Este é o resultado da fiscalização realizada de forma coordenada com o Mercado Livre (16.098), Facebook (23.419) e Instagram (873), e corresponde às seguintes categorias: artigos e/ou produtos veterinários, animais cuja comercialização é proibida, produtos orgânicos, produtos ecológicos e/ou biológicos sem a devida certificação, ração animal sem registro, agrotóxicos e fertilizantes sem registro, comercialização de plantas categorizadas como espécies prioritárias, entre outros assuntos de competência do SENASA.
O Programa, criado em 4 de maio de 2020 por iniciativa do órgão estatal, é liderado por Rosina Leicht e se reporta à Unidade Presidencial do SENASA. Seu escopo de atuação abrange bens oferecidos e comercializados por meio de canais eletrônicos contemplados no art. 1º da Lei nº 27.233.
“Este Programa estendeu a órbita de controle do SENASA à comercialização em plataformas digitais de produtos, subprodutos e/ou derivados de origem animal e vegetal sob sua jurisdição, garantindo sua qualidade e sanidade”, afirmou o presidente do órgão estadual de saúde, Engenheiro Engenheiro agrônomo Carlos Paz.
Além disso, neste primeiro ano de trabalho, O Programa interveio e processou 49 reclamações ou apresentações de cidadãos que os usuários formalizaram através do canal que a Organização disponibiliza em seu site oficial. A partir disso, ele forneceu respostas concretas para problemas reais.
A iniciativa conta com a colaboração da ANMAT, AFIP, NIC Argentina, Mercado Libre, Facebook e Instagram.

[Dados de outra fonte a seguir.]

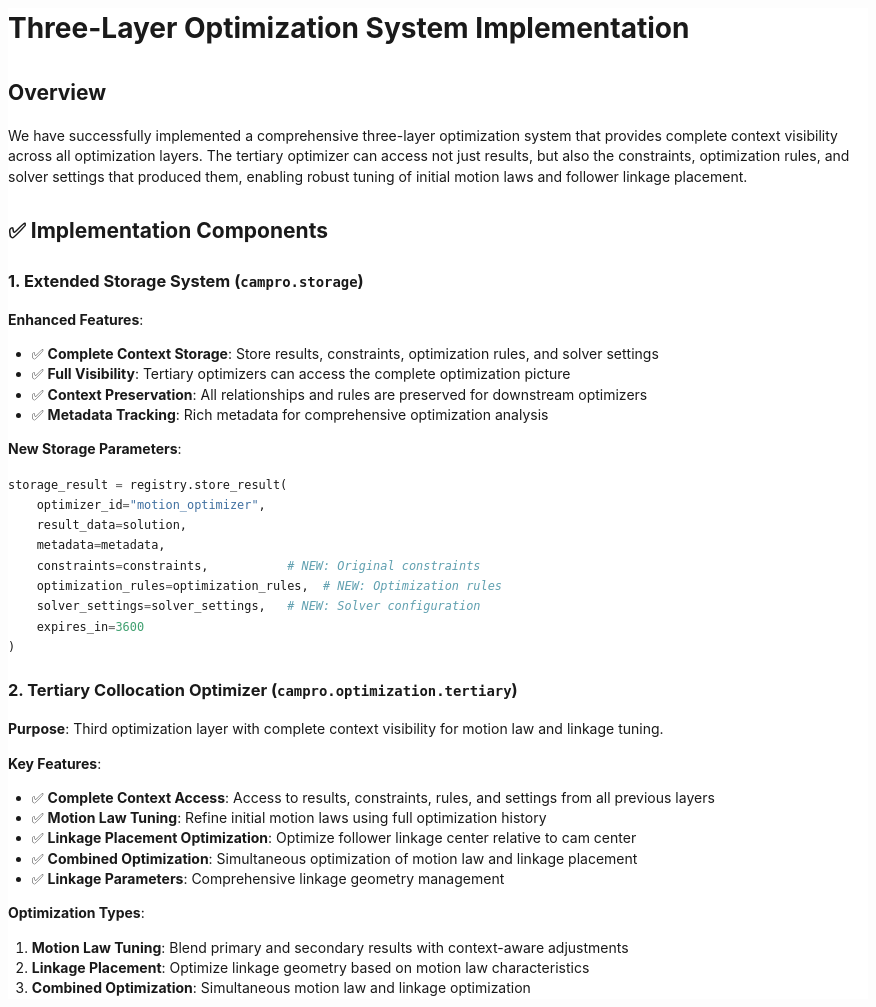 # Three-Layer Optimization System Implementation

## Overview

We have successfully implemented a comprehensive three-layer optimization system that provides complete context visibility across all optimization layers. The tertiary optimizer can access not just results, but also the constraints, optimization rules, and solver settings that produced them, enabling robust tuning of initial motion laws and follower linkage placement.

## ✅ Implementation Components

### 1. **Extended Storage System** (`campro.storage`)

**Enhanced Features**:
- ✅ **Complete Context Storage**: Store results, constraints, optimization rules, and solver settings
- ✅ **Full Visibility**: Tertiary optimizers can access the complete optimization picture
- ✅ **Context Preservation**: All relationships and rules are preserved for downstream optimizers
- ✅ **Metadata Tracking**: Rich metadata for comprehensive optimization analysis

**New Storage Parameters**:
```python
storage_result = registry.store_result(
    optimizer_id="motion_optimizer",
    result_data=solution,
    metadata=metadata,
    constraints=constraints,           # NEW: Original constraints
    optimization_rules=optimization_rules,  # NEW: Optimization rules
    solver_settings=solver_settings,   # NEW: Solver configuration
    expires_in=3600
)
```

### 2. **Tertiary Collocation Optimizer** (`campro.optimization.tertiary`)

**Purpose**: Third optimization layer with complete context visibility for motion law and linkage tuning.

**Key Features**:
- ✅ **Complete Context Access**: Access to results, constraints, rules, and settings from all previous layers
- ✅ **Motion Law Tuning**: Refine initial motion laws using full optimization history
- ✅ **Linkage Placement Optimization**: Optimize follower linkage center relative to cam center
- ✅ **Combined Optimization**: Simultaneous optimization of motion law and linkage placement
- ✅ **Linkage Parameters**: Comprehensive linkage geometry management

**Optimization Types**:
1. **Motion Law Tuning**: Blend primary and secondary results with context-aware adjustments
2. **Linkage Placement**: Optimize linkage geometry based on motion law characteristics
3. **Combined Optimization**: Simultaneous motion law and linkage optimization
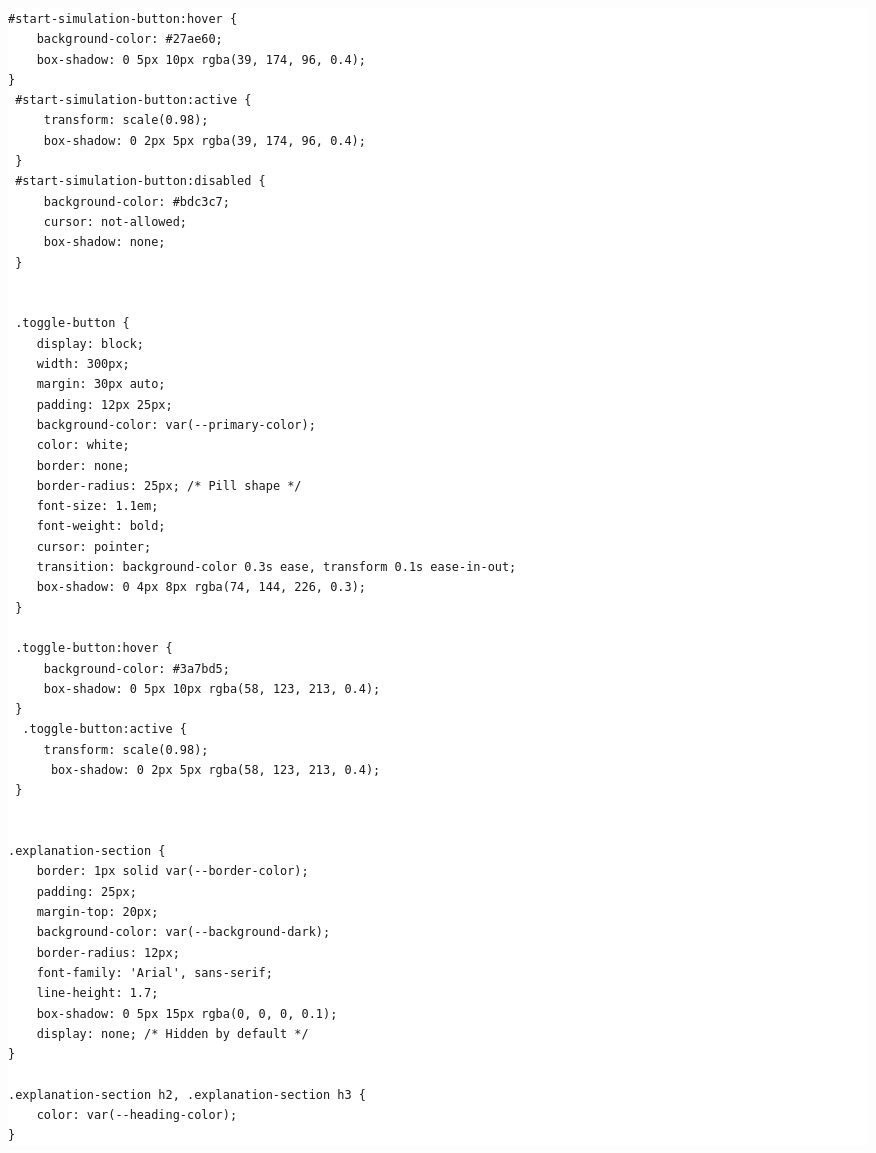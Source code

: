     #start-simulation-button:hover {
        background-color: #27ae60;
        box-shadow: 0 5px 10px rgba(39, 174, 96, 0.4);
    }
     #start-simulation-button:active {
         transform: scale(0.98);
         box-shadow: 0 2px 5px rgba(39, 174, 96, 0.4);
     }
     #start-simulation-button:disabled {
         background-color: #bdc3c7;
         cursor: not-allowed;
         box-shadow: none;
     }


     .toggle-button {
        display: block;
        width: 300px;
        margin: 30px auto;
        padding: 12px 25px;
        background-color: var(--primary-color);
        color: white;
        border: none;
        border-radius: 25px; /* Pill shape */
        font-size: 1.1em;
        font-weight: bold;
        cursor: pointer;
        transition: background-color 0.3s ease, transform 0.1s ease-in-out;
        box-shadow: 0 4px 8px rgba(74, 144, 226, 0.3);
     }

     .toggle-button:hover {
         background-color: #3a7bd5;
         box-shadow: 0 5px 10px rgba(58, 123, 213, 0.4);
     }
      .toggle-button:active {
         transform: scale(0.98);
          box-shadow: 0 2px 5px rgba(58, 123, 213, 0.4);
     }


    .explanation-section {
        border: 1px solid var(--border-color);
        padding: 25px;
        margin-top: 20px;
        background-color: var(--background-dark);
        border-radius: 12px;
        font-family: 'Arial', sans-serif;
        line-height: 1.7;
        box-shadow: 0 5px 15px rgba(0, 0, 0, 0.1);
        display: none; /* Hidden by default */
    }

    .explanation-section h2, .explanation-section h3 {
        color: var(--heading-color);
    }
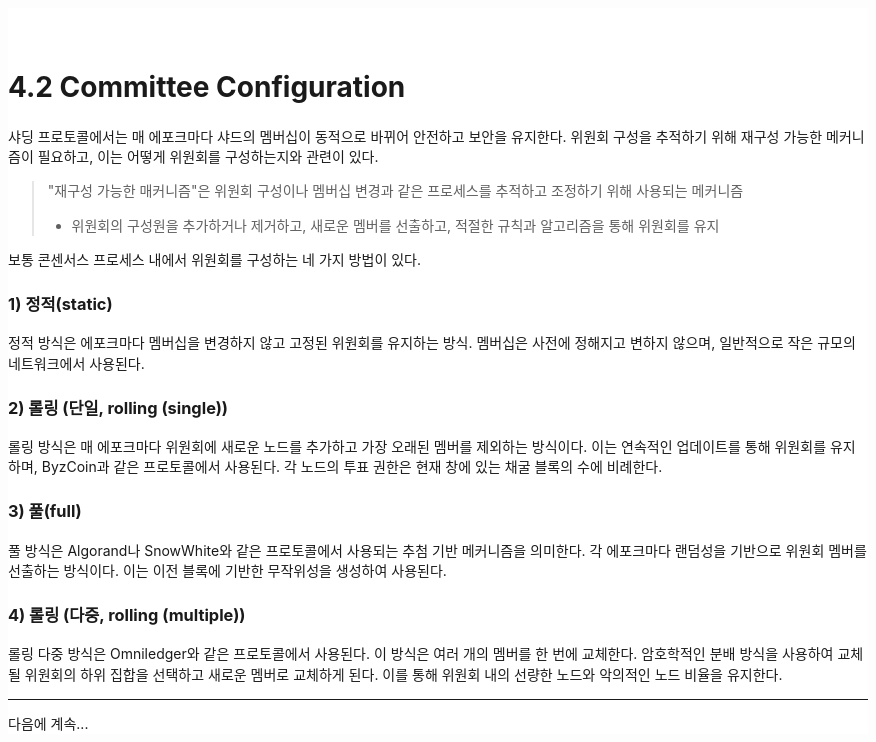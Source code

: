 <br />

# 4.2 Committee Configuration

샤딩 프로토콜에서는 매 에포크마다 샤드의 멤버십이 동적으로 바뀌어 안전하고 보안을 유지한다. 위원회 구성을 추적하기 위해 재구성 가능한 메커니즘이 필요하고, 이는 어떻게 위원회를 구성하는지와 관련이 있다. 

> "재구성 가능한 매커니즘"은 위원회 구성이나 멤버십 변경과 같은 프로세스를 추적하고 조정하기 위해 사용되는 메커니즘
> 
> - 위원회의 구성원을 추가하거나 제거하고, 새로운 멤버를 선출하고, 적절한 규칙과 알고리즘을 통해 위원회를 유지

보통 콘센서스 프로세스 내에서 위원회를 구성하는 네 가지 방법이 있다.

### 1) 정적(static)

정적 방식은 에포크마다 멤버십을 변경하지 않고 고정된 위원회를 유지하는 방식. 멤버십은 사전에 정해지고 변하지 않으며, 일반적으로 작은 규모의 네트워크에서 사용된다.

### 2) 롤링 (단일, rolling (single))

롤링 방식은 매 에포크마다 위원회에 새로운 노드를 추가하고 가장 오래된 멤버를 제외하는 방식이다. 이는 연속적인 업데이트를 통해 위원회를 유지하며, ByzCoin과 같은 프로토콜에서 사용된다. 각 노드의 투표 권한은 현재 창에 있는 채굴 블록의 수에 비례한다.

### 3) 풀(full)

풀 방식은 Algorand나 SnowWhite와 같은 프로토콜에서 사용되는 추첨 기반 메커니즘을 의미한다. 각 에포크마다 랜덤성을 기반으로 위원회 멤버를 선출하는 방식이다. 이는 이전 블록에 기반한 무작위성을 생성하여 사용된다.

### 4) 롤링 (다중, rolling (multiple))

롤링 다중 방식은 Omniledger와 같은 프로토콜에서 사용된다. 이 방식은 여러 개의 멤버를 한 번에 교체한다. 암호학적인 분배 방식을 사용하여 교체될 위원회의 하위 집합을 선택하고 새로운 멤버로 교체하게 된다. 이를 통해 위원회 내의 선량한 노드와 악의적인 노드 비율을 유지한다.

---

다음에 계속...
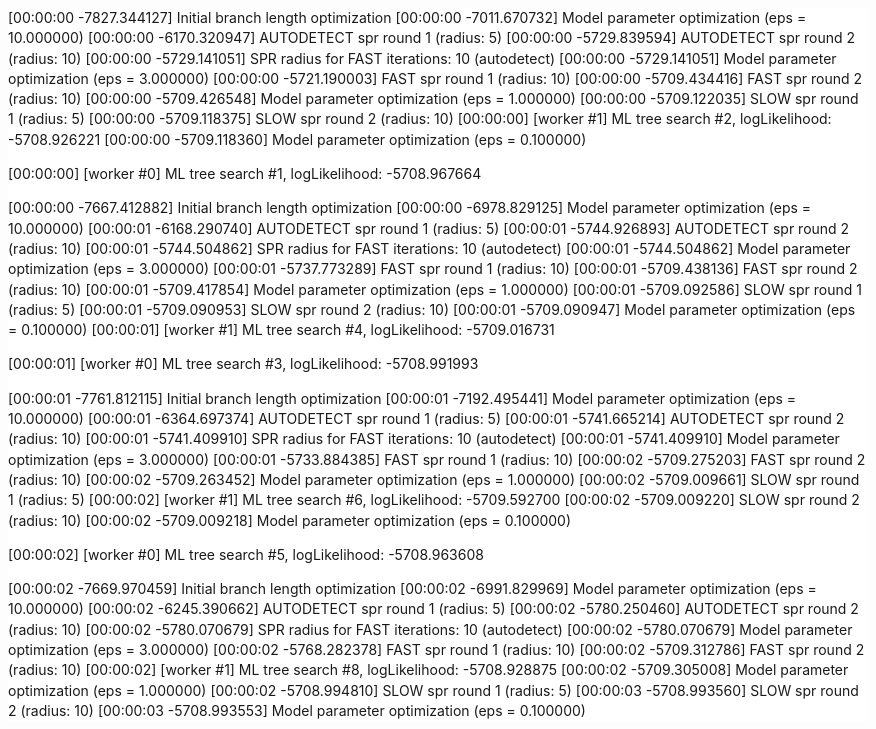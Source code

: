 [00:00:00 -7827.344127] Initial branch length optimization
[00:00:00 -7011.670732] Model parameter optimization (eps = 10.000000)
[00:00:00 -6170.320947] AUTODETECT spr round 1 (radius: 5)
[00:00:00 -5729.839594] AUTODETECT spr round 2 (radius: 10)
[00:00:00 -5729.141051] SPR radius for FAST iterations: 10 (autodetect)
[00:00:00 -5729.141051] Model parameter optimization (eps = 3.000000)
[00:00:00 -5721.190003] FAST spr round 1 (radius: 10)
[00:00:00 -5709.434416] FAST spr round 2 (radius: 10)
[00:00:00 -5709.426548] Model parameter optimization (eps = 1.000000)
[00:00:00 -5709.122035] SLOW spr round 1 (radius: 5)
[00:00:00 -5709.118375] SLOW spr round 2 (radius: 10)
[00:00:00] [worker #1] ML tree search #2, logLikelihood: -5708.926221
[00:00:00 -5709.118360] Model parameter optimization (eps = 0.100000)

[00:00:00] [worker #0] ML tree search #1, logLikelihood: -5708.967664

[00:00:00 -7667.412882] Initial branch length optimization
[00:00:00 -6978.829125] Model parameter optimization (eps = 10.000000)
[00:00:01 -6168.290740] AUTODETECT spr round 1 (radius: 5)
[00:00:01 -5744.926893] AUTODETECT spr round 2 (radius: 10)
[00:00:01 -5744.504862] SPR radius for FAST iterations: 10 (autodetect)
[00:00:01 -5744.504862] Model parameter optimization (eps = 3.000000)
[00:00:01 -5737.773289] FAST spr round 1 (radius: 10)
[00:00:01 -5709.438136] FAST spr round 2 (radius: 10)
[00:00:01 -5709.417854] Model parameter optimization (eps = 1.000000)
[00:00:01 -5709.092586] SLOW spr round 1 (radius: 5)
[00:00:01 -5709.090953] SLOW spr round 2 (radius: 10)
[00:00:01 -5709.090947] Model parameter optimization (eps = 0.100000)
[00:00:01] [worker #1] ML tree search #4, logLikelihood: -5709.016731

[00:00:01] [worker #0] ML tree search #3, logLikelihood: -5708.991993

[00:00:01 -7761.812115] Initial branch length optimization
[00:00:01 -7192.495441] Model parameter optimization (eps = 10.000000)
[00:00:01 -6364.697374] AUTODETECT spr round 1 (radius: 5)
[00:00:01 -5741.665214] AUTODETECT spr round 2 (radius: 10)
[00:00:01 -5741.409910] SPR radius for FAST iterations: 10 (autodetect)
[00:00:01 -5741.409910] Model parameter optimization (eps = 3.000000)
[00:00:01 -5733.884385] FAST spr round 1 (radius: 10)
[00:00:02 -5709.275203] FAST spr round 2 (radius: 10)
[00:00:02 -5709.263452] Model parameter optimization (eps = 1.000000)
[00:00:02 -5709.009661] SLOW spr round 1 (radius: 5)
[00:00:02] [worker #1] ML tree search #6, logLikelihood: -5709.592700
[00:00:02 -5709.009220] SLOW spr round 2 (radius: 10)
[00:00:02 -5709.009218] Model parameter optimization (eps = 0.100000)

[00:00:02] [worker #0] ML tree search #5, logLikelihood: -5708.963608

[00:00:02 -7669.970459] Initial branch length optimization
[00:00:02 -6991.829969] Model parameter optimization (eps = 10.000000)
[00:00:02 -6245.390662] AUTODETECT spr round 1 (radius: 5)
[00:00:02 -5780.250460] AUTODETECT spr round 2 (radius: 10)
[00:00:02 -5780.070679] SPR radius for FAST iterations: 10 (autodetect)
[00:00:02 -5780.070679] Model parameter optimization (eps = 3.000000)
[00:00:02 -5768.282378] FAST spr round 1 (radius: 10)
[00:00:02 -5709.312786] FAST spr round 2 (radius: 10)
[00:00:02] [worker #1] ML tree search #8, logLikelihood: -5708.928875
[00:00:02 -5709.305008] Model parameter optimization (eps = 1.000000)
[00:00:02 -5708.994810] SLOW spr round 1 (radius: 5)
[00:00:03 -5708.993560] SLOW spr round 2 (radius: 10)
[00:00:03 -5708.993553] Model parameter optimization (eps = 0.100000)
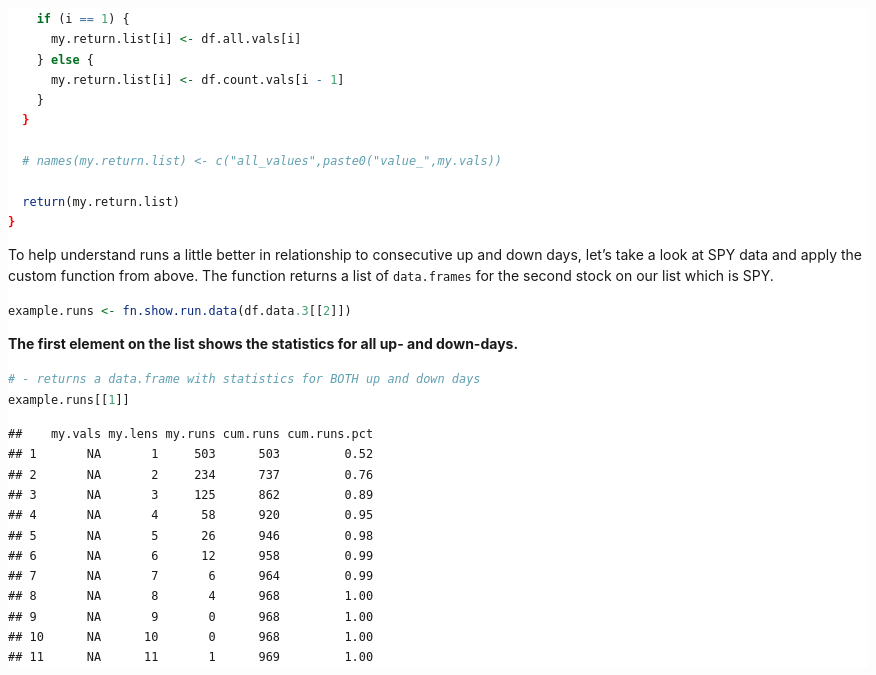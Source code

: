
 ``` r
    if (i == 1) {
      my.return.list[i] <- df.all.vals[i]
    } else {
      my.return.list[i] <- df.count.vals[i - 1]
    }
  }

  # names(my.return.list) <- c("all_values",paste0("value_",my.vals))

  return(my.return.list)
}
```

To help understand runs a little better in relationship to consecutive
up and down days, let’s take a look at SPY data and apply the custom
function from above. The function returns a list of `data.frames` for
the second stock on our list which is SPY.

``` r
example.runs <- fn.show.run.data(df.data.3[[2]])
```

**The first element on the list shows the statistics for all up- and
down-days.**

``` r
# - returns a data.frame with statistics for BOTH up and down days
example.runs[[1]]
```

    ##    my.vals my.lens my.runs cum.runs cum.runs.pct
    ## 1       NA       1     503      503         0.52
    ## 2       NA       2     234      737         0.76
    ## 3       NA       3     125      862         0.89
    ## 4       NA       4      58      920         0.95
    ## 5       NA       5      26      946         0.98
    ## 6       NA       6      12      958         0.99
    ## 7       NA       7       6      964         0.99
    ## 8       NA       8       4      968         1.00
    ## 9       NA       9       0      968         1.00
    ## 10      NA      10       0      968         1.00
    ## 11      NA      11       1      969         1.00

Isso permite que o Programa acesse o mundo do comércio eletrônico e o transforme em uma ferramenta de suporte digital para organizar o registro de produtos oferecidos por diferentes canais eletrônicos e evitar a desinformação, que muitas vezes produz a venda irregular de produtos, afetando a saúde de quem os consome. consumi-los.
Em consonância com este trabalho coordenado, durante o primeiro trimestre deste ano Novas ações foram iniciadas em conjunto com a Alfândega e Correio Oficial atualizar regulamentos e listas de produtos categorizados como proibidos de entrar no país na modalidade correio ou porta a porta. E assim mitigar os riscos que podem comprometer o estado sanitário da produção animal e vegetal da Argentina em relação a outros países.
A nova ferramenta SENASA entrou em vigor em 4 de março de 2021.